● **TASK TO CARRY OUT**: The answer is all of the data repeated exactly, with each picture omitted.

^^^^

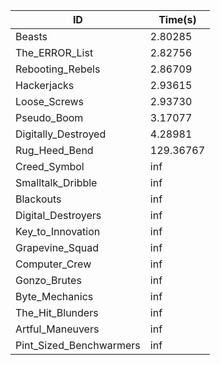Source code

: |ID|Time(s)|
|-|-|
|Beasts|2.80285|
|The_ERROR_List|2.82756|
|Rebooting_Rebels|2.86709|
|Hackerjacks|2.93615|
|Loose_Screws|2.93730|
|Pseudo_Boom|3.17077|
|Digitally_Destroyed|4.28981|
|Rug_Heed_Bend|129.36767|
|Creed_Symbol|inf|
|Smalltalk_Dribble|inf|
|Blackouts|inf|
|Digital_Destroyers|inf|
|Key_to_Innovation|inf|
|Grapevine_Squad|inf|
|Computer_Crew|inf|
|Gonzo_Brutes|inf|
|Byte_Mechanics|inf|
|The_Hit_Blunders|inf|
|Artful_Maneuvers|inf|
|Pint_Sized_Benchwarmers|inf|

^^^^

● **ANSWER TO THIS TASK**:
Source code

: |ID|Time(s)|
|-|-|
|Beasts|2.80285|
|The_ERROR_List|2.82756|
|Rebooting_Rebels|2.86709|
|Hackerjacks|2.93615|
|Loose_Screws|2.93730|
|Pseudo_Boom|3.17077|
|Digitally_Destroyed|4.28981|
|Rug_Heed_Bend|129.36767|
|Creed_Symbol|inf|
|Smalltalk_Dribble|inf|
|Blackouts|inf|
|Digital_Destroyers|inf|
|Key_to_Innovation|inf|
|Grapevine_Squad|inf|
|Computer_Crew|inf|
|Gonzo_Brutes|inf|
|Byte_Mechanics|inf|
|The_Hit_Blunders|inf|
|Artful_Maneuvers|inf|
|Pint_Sized_Benchwarmers|inf|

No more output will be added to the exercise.